■ **TASK OBJECTIVE**: Repeat the stretch of entries below from the line with "When a learner" through the line with "## Tracking". Include both ends and add nothing.

Stored items:
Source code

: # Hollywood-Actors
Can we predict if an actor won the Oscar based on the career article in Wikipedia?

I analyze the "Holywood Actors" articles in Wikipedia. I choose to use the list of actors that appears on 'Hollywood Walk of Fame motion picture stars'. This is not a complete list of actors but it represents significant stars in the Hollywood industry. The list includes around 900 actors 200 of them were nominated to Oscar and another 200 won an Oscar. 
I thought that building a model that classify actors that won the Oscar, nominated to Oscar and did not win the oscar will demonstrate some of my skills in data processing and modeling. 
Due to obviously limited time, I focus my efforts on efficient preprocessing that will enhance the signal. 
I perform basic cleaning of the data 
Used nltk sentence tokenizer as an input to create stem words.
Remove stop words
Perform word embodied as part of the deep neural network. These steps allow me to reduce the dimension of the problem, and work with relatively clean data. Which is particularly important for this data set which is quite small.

==

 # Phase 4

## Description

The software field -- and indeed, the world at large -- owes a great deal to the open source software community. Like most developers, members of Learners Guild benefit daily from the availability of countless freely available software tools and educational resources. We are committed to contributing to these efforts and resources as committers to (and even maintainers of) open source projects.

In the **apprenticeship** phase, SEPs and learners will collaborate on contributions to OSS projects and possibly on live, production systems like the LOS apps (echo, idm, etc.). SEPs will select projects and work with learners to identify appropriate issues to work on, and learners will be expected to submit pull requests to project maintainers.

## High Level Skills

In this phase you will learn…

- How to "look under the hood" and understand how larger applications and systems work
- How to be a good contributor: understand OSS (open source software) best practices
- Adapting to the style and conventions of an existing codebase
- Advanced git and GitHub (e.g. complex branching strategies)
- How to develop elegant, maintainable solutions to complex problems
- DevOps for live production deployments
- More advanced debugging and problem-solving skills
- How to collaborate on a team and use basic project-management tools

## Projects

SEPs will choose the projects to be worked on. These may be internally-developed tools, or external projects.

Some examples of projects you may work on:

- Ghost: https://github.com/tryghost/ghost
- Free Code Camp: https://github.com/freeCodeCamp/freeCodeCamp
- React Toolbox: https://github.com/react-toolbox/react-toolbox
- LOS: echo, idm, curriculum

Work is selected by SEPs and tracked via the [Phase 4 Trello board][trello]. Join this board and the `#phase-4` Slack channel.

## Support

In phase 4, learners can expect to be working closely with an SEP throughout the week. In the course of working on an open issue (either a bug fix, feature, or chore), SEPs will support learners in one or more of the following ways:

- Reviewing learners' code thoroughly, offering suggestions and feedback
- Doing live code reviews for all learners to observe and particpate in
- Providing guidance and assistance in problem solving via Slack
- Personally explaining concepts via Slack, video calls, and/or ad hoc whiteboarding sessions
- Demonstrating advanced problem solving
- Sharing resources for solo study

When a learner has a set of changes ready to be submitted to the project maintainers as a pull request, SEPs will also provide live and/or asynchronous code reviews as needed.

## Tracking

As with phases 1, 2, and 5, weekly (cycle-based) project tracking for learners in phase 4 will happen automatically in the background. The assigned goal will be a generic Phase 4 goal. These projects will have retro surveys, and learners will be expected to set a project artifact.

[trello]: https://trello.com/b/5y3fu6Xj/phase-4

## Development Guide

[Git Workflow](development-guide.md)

...

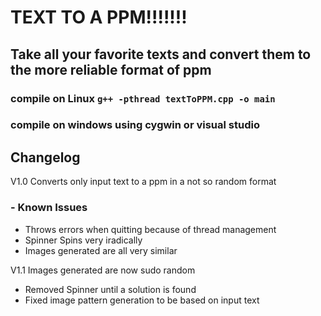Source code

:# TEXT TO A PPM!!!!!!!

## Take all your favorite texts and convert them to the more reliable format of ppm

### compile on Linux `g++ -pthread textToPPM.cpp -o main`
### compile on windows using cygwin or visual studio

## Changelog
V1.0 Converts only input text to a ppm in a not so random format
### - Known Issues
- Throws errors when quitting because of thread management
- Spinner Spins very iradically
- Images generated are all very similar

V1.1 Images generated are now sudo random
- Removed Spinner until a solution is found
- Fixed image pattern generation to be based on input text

■ **WRITTEN RESPONSE**:
When a learner has a set of changes ready to be submitted to the project maintainers as a pull request, SEPs will also provide live and/or asynchronous code reviews as needed.

## Tracking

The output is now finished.